Yaşamak...Kimine göre hayatta kalmak için çabalamak, kimi için ekmek parası, kimi için güzellikler kaynağı, kimi için engin ve eşsiz bilgi kaynağı, kimi için bilgelik, kimi için zen :)), kimi için aşk... Benim içinse iliklerime kadar hissedip görerek,severek,öğrenerek,anlayarak ve tüm güzelliklerin kokusunu içime çekerek yani hakkını vere vere yaşamak... Öylesine değil... Sırf doğduğumuz için değil... Herşeye rağmen yaşamak... İnadına yaşamak... Öpüldünüz Tijen ablacığım...İyi haftalar :))

daimamutfak dedi ki...

sevgılı tijen gene yazılarınızı buyuk bır keyıf ile okumaktayım..sevgıler. nerıman.

nymphea dedi ki...

Ellerinize sağlık..Yaptığınız yemekler, yazdığınız yazılar, hayata karşı sevginiz ve inancınız için:)) Her yazınızı imrenerek okuyorum.

Burcuk dedi ki...

corba da yaparlar, yummmm enfes olur hem de:)))

Lapis lazuli dedi ki...

Ben de mutfakta kendinden gecen kadinlardanim :) severim cok mutfagi. Mutfagi sevenleri de severim, yakin gelirler bana, gormesem, tanimamis bile olsam yakalarlar beni mutfakta zen gibi :)

Birkac gun dinlenmeler, gun ortasi sekerlemeler gibidir, iyi gelir cok insana Tijen, yapmalisin mutlaka, sonrasindaki enerjine sasacaksindir :)

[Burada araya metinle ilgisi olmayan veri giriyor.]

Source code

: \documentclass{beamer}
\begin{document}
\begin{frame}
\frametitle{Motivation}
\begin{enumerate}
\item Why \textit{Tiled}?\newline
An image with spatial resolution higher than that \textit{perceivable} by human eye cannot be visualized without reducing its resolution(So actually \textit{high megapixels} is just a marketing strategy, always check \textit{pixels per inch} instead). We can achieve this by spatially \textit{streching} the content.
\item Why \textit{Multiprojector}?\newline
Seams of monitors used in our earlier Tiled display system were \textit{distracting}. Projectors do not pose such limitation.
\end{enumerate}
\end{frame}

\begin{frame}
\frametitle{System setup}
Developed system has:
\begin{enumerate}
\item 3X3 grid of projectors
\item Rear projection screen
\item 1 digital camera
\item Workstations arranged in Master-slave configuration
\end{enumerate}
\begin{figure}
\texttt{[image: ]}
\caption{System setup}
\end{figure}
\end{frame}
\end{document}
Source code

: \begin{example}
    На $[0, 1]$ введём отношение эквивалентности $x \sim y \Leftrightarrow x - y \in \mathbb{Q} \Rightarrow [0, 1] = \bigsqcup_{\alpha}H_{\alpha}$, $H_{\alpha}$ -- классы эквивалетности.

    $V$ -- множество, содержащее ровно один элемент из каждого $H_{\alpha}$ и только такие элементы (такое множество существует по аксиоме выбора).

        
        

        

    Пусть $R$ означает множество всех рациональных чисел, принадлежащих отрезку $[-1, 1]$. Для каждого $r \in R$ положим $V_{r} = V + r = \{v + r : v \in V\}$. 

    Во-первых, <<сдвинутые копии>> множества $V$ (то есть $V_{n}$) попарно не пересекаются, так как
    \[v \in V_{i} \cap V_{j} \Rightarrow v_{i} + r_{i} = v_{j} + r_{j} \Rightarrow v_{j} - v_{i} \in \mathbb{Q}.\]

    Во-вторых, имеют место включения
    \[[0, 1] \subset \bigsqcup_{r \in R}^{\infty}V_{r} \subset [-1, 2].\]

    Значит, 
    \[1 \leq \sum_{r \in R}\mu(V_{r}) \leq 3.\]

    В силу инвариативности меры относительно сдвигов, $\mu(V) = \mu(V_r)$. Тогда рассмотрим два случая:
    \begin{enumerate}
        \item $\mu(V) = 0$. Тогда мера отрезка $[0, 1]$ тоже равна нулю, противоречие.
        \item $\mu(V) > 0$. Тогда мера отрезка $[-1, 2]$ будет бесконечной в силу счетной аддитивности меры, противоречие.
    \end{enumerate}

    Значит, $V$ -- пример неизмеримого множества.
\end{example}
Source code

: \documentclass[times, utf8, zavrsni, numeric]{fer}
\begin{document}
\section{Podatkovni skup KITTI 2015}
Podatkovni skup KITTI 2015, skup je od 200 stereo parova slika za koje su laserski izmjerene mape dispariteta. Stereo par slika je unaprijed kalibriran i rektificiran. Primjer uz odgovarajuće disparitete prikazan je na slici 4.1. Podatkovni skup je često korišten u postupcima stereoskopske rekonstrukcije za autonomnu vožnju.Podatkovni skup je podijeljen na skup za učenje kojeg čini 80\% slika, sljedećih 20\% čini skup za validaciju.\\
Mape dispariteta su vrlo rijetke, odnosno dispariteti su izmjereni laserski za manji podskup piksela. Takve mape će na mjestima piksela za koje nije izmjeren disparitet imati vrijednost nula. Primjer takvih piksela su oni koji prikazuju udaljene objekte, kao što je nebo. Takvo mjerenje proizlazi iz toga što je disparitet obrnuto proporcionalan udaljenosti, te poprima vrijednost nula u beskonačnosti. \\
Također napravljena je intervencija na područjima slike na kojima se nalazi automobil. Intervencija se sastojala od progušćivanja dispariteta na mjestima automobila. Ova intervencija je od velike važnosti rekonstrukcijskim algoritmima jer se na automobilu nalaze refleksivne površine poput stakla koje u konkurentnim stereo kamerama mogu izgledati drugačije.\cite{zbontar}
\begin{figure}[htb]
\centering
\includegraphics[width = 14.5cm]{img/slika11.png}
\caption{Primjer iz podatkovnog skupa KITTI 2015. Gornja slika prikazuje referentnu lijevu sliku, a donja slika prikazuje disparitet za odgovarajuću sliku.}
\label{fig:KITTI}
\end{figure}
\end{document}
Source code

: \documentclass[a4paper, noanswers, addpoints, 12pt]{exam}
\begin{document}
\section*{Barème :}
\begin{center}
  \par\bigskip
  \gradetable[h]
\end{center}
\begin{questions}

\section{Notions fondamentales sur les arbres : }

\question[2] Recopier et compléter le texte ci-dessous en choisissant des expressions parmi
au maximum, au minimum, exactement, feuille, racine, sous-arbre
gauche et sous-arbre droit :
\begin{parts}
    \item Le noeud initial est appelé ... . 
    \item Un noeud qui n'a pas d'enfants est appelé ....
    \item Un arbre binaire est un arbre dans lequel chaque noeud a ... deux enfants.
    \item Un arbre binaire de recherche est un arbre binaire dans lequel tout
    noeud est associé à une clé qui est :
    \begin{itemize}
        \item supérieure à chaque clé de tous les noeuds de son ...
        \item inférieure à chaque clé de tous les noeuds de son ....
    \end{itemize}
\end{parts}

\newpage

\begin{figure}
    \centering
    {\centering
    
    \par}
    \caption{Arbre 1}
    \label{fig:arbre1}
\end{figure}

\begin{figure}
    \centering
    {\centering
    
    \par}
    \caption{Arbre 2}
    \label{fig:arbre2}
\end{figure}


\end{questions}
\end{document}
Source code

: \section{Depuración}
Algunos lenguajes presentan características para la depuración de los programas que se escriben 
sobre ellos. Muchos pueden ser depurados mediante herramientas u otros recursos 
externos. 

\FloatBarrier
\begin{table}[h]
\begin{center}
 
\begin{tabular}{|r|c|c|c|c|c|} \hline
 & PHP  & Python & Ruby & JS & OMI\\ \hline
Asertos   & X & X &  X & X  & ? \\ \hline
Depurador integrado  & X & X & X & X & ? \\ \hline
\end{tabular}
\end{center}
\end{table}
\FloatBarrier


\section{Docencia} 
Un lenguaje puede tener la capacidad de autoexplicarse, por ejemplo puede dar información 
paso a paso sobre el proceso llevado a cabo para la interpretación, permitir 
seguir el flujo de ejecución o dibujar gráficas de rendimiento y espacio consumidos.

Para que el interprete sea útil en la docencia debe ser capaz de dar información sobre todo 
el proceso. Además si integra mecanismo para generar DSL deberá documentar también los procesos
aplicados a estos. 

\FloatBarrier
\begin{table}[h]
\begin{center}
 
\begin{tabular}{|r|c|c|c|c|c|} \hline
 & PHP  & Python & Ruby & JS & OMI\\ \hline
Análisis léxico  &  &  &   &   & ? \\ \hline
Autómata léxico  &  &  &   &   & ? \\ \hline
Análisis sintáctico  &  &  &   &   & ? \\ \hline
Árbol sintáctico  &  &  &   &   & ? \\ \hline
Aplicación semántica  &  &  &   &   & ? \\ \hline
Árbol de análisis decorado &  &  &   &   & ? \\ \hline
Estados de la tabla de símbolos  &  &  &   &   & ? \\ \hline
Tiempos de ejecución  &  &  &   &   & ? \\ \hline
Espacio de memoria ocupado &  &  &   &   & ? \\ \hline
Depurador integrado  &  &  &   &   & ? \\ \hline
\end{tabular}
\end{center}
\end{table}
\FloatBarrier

New York Muhtari dedi ki...

Tijen'cigim haberlerini bekliyorum.. firsatin olunca yaz bana olur mu?? Bu arada seftali ciceginin daha once hic resmini gormemistim, ne kadar guzelmis. :-)

Aybike Ceylan dedi ki...

Sevgili Tijen,
Artik sebzeleri ne mi yaparlar? Iste boyle, sizin yaptiginiz gibi cok guzel bir sebze kavurmasi yaparlar. Ellerine saglik. Sevgilerimi gonderiyorum.

Adsız dedi ki...

Sevgili Tijen o kadar güzel gözüküyor ki, kavurmadan da yiyebilirim. Dün karnıbahar yapıyordum çerez gibi çiğ çiğ atıştırdım, pişirmekten vazgeçiyordum az daha:)))Çok güzel bir anlatım daha ve çok haklısın birkaç gün dinlenmek herzaman iyi gelir insana. Sevgiler NAZLICA

Tijen dedi ki...

Kızlar yorum bırakan herkese çok teşekkürler. Birikince herkese teker teker yanıt yazmak zor oluyor. O yüzden teşekkürlerimi toptan ediyorum. Sonra teker teker yazarım ama şimdi biraz yorgunum. Yol yorgunluğu...

Adsız dedi ki...

Sevgili Tijen,seftalinin cicegine bayildim.Ilk önce japon gülü sandim taki yaziyi okuyuncaya kadar.Bizlerle paylastigin icin sagol.

Unknown dedi ki...

Ben o geçen seneki şeftali ağaçlarını çok iyi hatırlıyorum. Tire'ye gidiş ve dönüşümüzde yol boyunca dizilmişlerdi... İnan oralarda olduğumu hayal etmek bile bana iyi geliyor Tijen'ciğim. Pınar

Adsız dedi ki...

Merhaba sevgili Tijen, şeftali çiçeğini ben çok seviyorum, o narin yapısına hayranım ben. Eskiden bahçemizde şeftali ağaçları vardı o kadar hoşuma giderki, pembe rengine bayılırdım. Şimdi burada görünce eski günlere gittim ben..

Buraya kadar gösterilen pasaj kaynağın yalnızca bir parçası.